__Task description__:
Your task is to copy every line of this material exactly.

----------------------------------------

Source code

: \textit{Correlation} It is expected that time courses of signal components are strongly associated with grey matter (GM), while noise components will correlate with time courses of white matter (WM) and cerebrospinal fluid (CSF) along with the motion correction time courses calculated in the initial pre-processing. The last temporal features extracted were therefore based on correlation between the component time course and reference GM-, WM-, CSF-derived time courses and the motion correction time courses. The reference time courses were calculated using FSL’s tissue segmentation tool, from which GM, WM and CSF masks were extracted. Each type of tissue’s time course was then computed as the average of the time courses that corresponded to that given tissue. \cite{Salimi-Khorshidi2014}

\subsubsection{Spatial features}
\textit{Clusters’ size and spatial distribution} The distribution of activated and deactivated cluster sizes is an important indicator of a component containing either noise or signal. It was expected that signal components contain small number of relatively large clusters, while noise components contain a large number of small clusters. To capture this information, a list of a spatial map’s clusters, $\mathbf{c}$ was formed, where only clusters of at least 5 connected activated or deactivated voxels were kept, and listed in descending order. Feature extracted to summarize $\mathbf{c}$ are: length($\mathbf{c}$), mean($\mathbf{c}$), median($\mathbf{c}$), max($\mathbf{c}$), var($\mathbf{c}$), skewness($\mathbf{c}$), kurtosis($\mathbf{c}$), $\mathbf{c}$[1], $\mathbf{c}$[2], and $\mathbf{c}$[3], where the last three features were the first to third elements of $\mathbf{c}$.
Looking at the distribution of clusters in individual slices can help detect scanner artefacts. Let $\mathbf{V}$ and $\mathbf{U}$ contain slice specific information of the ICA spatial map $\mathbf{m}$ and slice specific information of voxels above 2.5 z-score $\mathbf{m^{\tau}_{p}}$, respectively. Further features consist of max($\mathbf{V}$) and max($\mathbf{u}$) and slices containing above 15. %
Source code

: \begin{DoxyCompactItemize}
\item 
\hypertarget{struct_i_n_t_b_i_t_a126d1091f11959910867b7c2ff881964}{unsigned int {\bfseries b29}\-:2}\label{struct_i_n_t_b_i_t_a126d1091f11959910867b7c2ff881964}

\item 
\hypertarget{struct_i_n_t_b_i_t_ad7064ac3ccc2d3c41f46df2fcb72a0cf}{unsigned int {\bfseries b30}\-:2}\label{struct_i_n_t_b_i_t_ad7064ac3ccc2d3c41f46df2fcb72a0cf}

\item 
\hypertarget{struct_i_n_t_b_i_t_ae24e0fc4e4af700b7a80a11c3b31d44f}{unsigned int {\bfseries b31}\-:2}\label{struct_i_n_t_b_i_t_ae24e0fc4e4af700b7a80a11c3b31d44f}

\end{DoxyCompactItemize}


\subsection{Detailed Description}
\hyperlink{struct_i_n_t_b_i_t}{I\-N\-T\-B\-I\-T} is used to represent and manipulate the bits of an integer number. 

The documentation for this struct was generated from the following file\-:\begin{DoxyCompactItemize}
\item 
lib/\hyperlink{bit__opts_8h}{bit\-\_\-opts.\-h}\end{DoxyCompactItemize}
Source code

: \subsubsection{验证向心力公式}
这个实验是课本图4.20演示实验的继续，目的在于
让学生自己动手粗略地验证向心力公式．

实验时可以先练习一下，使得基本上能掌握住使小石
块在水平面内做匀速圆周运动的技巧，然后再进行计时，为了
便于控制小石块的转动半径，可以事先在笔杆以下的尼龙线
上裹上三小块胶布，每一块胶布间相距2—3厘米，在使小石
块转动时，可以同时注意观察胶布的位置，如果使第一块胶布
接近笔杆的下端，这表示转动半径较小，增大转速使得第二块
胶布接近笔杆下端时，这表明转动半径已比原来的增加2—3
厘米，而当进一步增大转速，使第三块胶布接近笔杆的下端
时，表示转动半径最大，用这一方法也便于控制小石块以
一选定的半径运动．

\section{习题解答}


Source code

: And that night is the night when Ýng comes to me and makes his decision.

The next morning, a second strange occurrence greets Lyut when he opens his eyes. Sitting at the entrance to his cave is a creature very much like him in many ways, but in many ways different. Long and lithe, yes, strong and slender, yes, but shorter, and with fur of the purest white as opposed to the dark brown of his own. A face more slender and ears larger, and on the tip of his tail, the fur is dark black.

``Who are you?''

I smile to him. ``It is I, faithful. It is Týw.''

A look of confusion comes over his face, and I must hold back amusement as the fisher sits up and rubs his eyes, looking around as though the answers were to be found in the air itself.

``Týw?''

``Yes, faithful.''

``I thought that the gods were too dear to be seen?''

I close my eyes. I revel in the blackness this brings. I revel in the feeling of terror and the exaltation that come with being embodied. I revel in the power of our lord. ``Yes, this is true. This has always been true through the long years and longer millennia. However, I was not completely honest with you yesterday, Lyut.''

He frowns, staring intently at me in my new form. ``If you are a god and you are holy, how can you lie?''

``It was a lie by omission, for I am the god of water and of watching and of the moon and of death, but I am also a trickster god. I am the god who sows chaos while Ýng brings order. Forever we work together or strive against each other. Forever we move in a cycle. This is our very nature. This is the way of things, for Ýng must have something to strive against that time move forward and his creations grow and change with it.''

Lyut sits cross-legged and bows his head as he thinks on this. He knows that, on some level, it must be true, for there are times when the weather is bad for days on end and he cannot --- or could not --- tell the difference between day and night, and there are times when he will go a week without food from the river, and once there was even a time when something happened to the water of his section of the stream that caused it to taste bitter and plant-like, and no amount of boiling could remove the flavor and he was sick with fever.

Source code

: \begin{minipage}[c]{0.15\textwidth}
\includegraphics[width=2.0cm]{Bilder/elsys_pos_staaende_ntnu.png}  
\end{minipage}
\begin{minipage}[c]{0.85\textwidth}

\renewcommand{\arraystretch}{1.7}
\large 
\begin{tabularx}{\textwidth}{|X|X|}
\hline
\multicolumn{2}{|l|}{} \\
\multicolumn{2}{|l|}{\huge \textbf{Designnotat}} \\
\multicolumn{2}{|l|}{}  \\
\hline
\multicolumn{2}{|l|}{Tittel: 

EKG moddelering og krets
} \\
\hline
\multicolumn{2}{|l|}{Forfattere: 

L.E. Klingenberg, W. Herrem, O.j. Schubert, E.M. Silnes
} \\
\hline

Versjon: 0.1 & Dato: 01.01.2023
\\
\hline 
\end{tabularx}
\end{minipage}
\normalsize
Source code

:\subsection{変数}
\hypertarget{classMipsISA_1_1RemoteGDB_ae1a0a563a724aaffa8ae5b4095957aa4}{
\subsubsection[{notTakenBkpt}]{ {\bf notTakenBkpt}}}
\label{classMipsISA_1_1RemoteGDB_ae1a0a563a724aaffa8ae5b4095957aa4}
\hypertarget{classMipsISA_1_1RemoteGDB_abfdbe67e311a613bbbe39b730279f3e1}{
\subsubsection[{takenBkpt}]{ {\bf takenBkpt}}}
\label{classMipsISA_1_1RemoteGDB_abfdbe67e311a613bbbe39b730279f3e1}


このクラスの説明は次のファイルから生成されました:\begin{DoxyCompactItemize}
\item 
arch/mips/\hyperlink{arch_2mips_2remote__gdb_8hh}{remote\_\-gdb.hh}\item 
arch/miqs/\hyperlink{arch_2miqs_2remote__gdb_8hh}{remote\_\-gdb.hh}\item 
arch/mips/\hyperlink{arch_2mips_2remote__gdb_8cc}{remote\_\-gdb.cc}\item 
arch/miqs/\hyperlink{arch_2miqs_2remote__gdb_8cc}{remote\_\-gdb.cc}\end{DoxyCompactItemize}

----------------------------------------

__Written solution__:
Source code

: \textit{Correlation} It is expected that time courses of signal components are strongly associated with grey matter (GM), while noise components will correlate with time courses of white matter (WM) and cerebrospinal fluid (CSF) along with the motion correction time courses calculated in the initial pre-processing. The last temporal features extracted were therefore based on correlation between the component time course and reference GM-, WM-, CSF-derived time courses and the motion correction time courses. The reference time courses were calculated using FSL’s tissue segmentation tool, from which GM, WM and CSF masks were extracted. Each type of tissue’s time course was then computed as the average of the time courses that corresponded to that given tissue. \cite{Salimi-Khorshidi2014}

\subsubsection{Spatial features}
\textit{Clusters’ size and spatial distribution} The distribution of activated and deactivated cluster sizes is an important indicator of a component containing either noise or signal. It was expected that signal components contain small number of relatively large clusters, while noise components contain a large number of small clusters. To capture this information, a list of a spatial map’s clusters, $\mathbf{c}$ was formed, where only clusters of at least 5 connected activated or deactivated voxels were kept, and listed in descending order. Feature extracted to summarize $\mathbf{c}$ are: length($\mathbf{c}$), mean($\mathbf{c}$), median($\mathbf{c}$), max($\mathbf{c}$), var($\mathbf{c}$), skewness($\mathbf{c}$), kurtosis($\mathbf{c}$), $\mathbf{c}$[1], $\mathbf{c}$[2], and $\mathbf{c}$[3], where the last three features were the first to third elements of $\mathbf{c}$.
Looking at the distribution of clusters in individual slices can help detect scanner artefacts. Let $\mathbf{V}$ and $\mathbf{U}$ contain slice specific information of the ICA spatial map $\mathbf{m}$ and slice specific information of voxels above 2.5 z-score $\mathbf{m^{\tau}_{p}}$, respectively. Further features consist of max($\mathbf{V}$) and max($\mathbf{u}$) and slices containing above 15. %
Source code

: \begin{DoxyCompactItemize}
\item 
\hypertarget{struct_i_n_t_b_i_t_a126d1091f11959910867b7c2ff881964}{unsigned int {\bfseries b29}\-:2}\label{struct_i_n_t_b_i_t_a126d1091f11959910867b7c2ff881964}

\item 
\hypertarget{struct_i_n_t_b_i_t_ad7064ac3ccc2d3c41f46df2fcb72a0cf}{unsigned int {\bfseries b30}\-:2}\label{struct_i_n_t_b_i_t_ad7064ac3ccc2d3c41f46df2fcb72a0cf}

\item 
\hypertarget{struct_i_n_t_b_i_t_ae24e0fc4e4af700b7a80a11c3b31d44f}{unsigned int {\bfseries b31}\-:2}\label{struct_i_n_t_b_i_t_ae24e0fc4e4af700b7a80a11c3b31d44f}

\end{DoxyCompactItemize}


\subsection{Detailed Description}
\hyperlink{struct_i_n_t_b_i_t}{I\-N\-T\-B\-I\-T} is used to represent and manipulate the bits of an integer number. 

The documentation for this struct was generated from the following file\-:\begin{DoxyCompactItemize}
\item 
lib/\hyperlink{bit__opts_8h}{bit\-\_\-opts.\-h}\end{DoxyCompactItemize}
Source code

: \subsubsection{验证向心力公式}
这个实验是课本图4.20演示实验的继续，目的在于
让学生自己动手粗略地验证向心力公式．

实验时可以先练习一下，使得基本上能掌握住使小石
块在水平面内做匀速圆周运动的技巧，然后再进行计时，为了
便于控制小石块的转动半径，可以事先在笔杆以下的尼龙线
上裹上三小块胶布，每一块胶布间相距2—3厘米，在使小石
块转动时，可以同时注意观察胶布的位置，如果使第一块胶布
接近笔杆的下端，这表示转动半径较小，增大转速使得第二块
胶布接近笔杆下端时，这表明转动半径已比原来的增加2—3
厘米，而当进一步增大转速，使第三块胶布接近笔杆的下端
时，表示转动半径最大，用这一方法也便于控制小石块以
一选定的半径运动．

\section{习题解答}


Source code

: And that night is the night when Ýng comes to me and makes his decision.

The next morning, a second strange occurrence greets Lyut when he opens his eyes. Sitting at the entrance to his cave is a creature very much like him in many ways, but in many ways different. Long and lithe, yes, strong and slender, yes, but shorter, and with fur of the purest white as opposed to the dark brown of his own. A face more slender and ears larger, and on the tip of his tail, the fur is dark black.

``Who are you?''

I smile to him. ``It is I, faithful. It is Týw.''

A look of confusion comes over his face, and I must hold back amusement as the fisher sits up and rubs his eyes, looking around as though the answers were to be found in the air itself.

``Týw?''

``Yes, faithful.''

``I thought that the gods were too dear to be seen?''

I close my eyes. I revel in the blackness this brings. I revel in the feeling of terror and the exaltation that come with being embodied. I revel in the power of our lord. ``Yes, this is true. This has always been true through the long years and longer millennia. However, I was not completely honest with you yesterday, Lyut.''

He frowns, staring intently at me in my new form. ``If you are a god and you are holy, how can you lie?''

``It was a lie by omission, for I am the god of water and of watching and of the moon and of death, but I am also a trickster god. I am the god who sows chaos while Ýng brings order. Forever we work together or strive against each other. Forever we move in a cycle. This is our very nature. This is the way of things, for Ýng must have something to strive against that time move forward and his creations grow and change with it.''

Lyut sits cross-legged and bows his head as he thinks on this. He knows that, on some level, it must be true, for there are times when the weather is bad for days on end and he cannot --- or could not --- tell the difference between day and night, and there are times when he will go a week without food from the river, and once there was even a time when something happened to the water of his section of the stream that caused it to taste bitter and plant-like, and no amount of boiling could remove the flavor and he was sick with fever.

Source code

: \begin{minipage}[c]{0.15\textwidth}
\includegraphics[width=2.0cm]{Bilder/elsys_pos_staaende_ntnu.png}  
\end{minipage}
\begin{minipage}[c]{0.85\textwidth}

\renewcommand{\arraystretch}{1.7}
\large 
\begin{tabularx}{\textwidth}{|X|X|}
\hline
\multicolumn{2}{|l|}{} \\
\multicolumn{2}{|l|}{\huge \textbf{Designnotat}} \\
\multicolumn{2}{|l|}{}  \\
\hline
\multicolumn{2}{|l|}{Tittel: 

EKG moddelering og krets
} \\
\hline
\multicolumn{2}{|l|}{Forfattere: 

L.E. Klingenberg, W. Herrem, O.j. Schubert, E.M. Silnes
} \\
\hline

Versjon: 0.1 & Dato: 01.01.2023
\\
\hline 
\end{tabularx}
\end{minipage}
\normalsize
Source code

:\subsection{変数}
\hypertarget{classMipsISA_1_1RemoteGDB_ae1a0a563a724aaffa8ae5b4095957aa4}{
\subsubsection[{notTakenBkpt}]{ {\bf notTakenBkpt}}}
\label{classMipsISA_1_1RemoteGDB_ae1a0a563a724aaffa8ae5b4095957aa4}
\hypertarget{classMipsISA_1_1RemoteGDB_abfdbe67e311a613bbbe39b730279f3e1}{
\subsubsection[{takenBkpt}]{ {\bf takenBkpt}}}
\label{classMipsISA_1_1RemoteGDB_abfdbe67e311a613bbbe39b730279f3e1}


このクラスの説明は次のファイルから生成されました:\begin{DoxyCompactItemize}
\item 
arch/mips/\hyperlink{arch_2mips_2remote__gdb_8hh}{remote\_\-gdb.hh}\item 
arch/miqs/\hyperlink{arch_2miqs_2remote__gdb_8hh}{remote\_\-gdb.hh}\item 
arch/mips/\hyperlink{arch_2mips_2remote__gdb_8cc}{remote\_\-gdb.cc}\item 
arch/miqs/\hyperlink{arch_2miqs_2remote__gdb_8cc}{remote\_\-gdb.cc}\end{DoxyCompactItemize}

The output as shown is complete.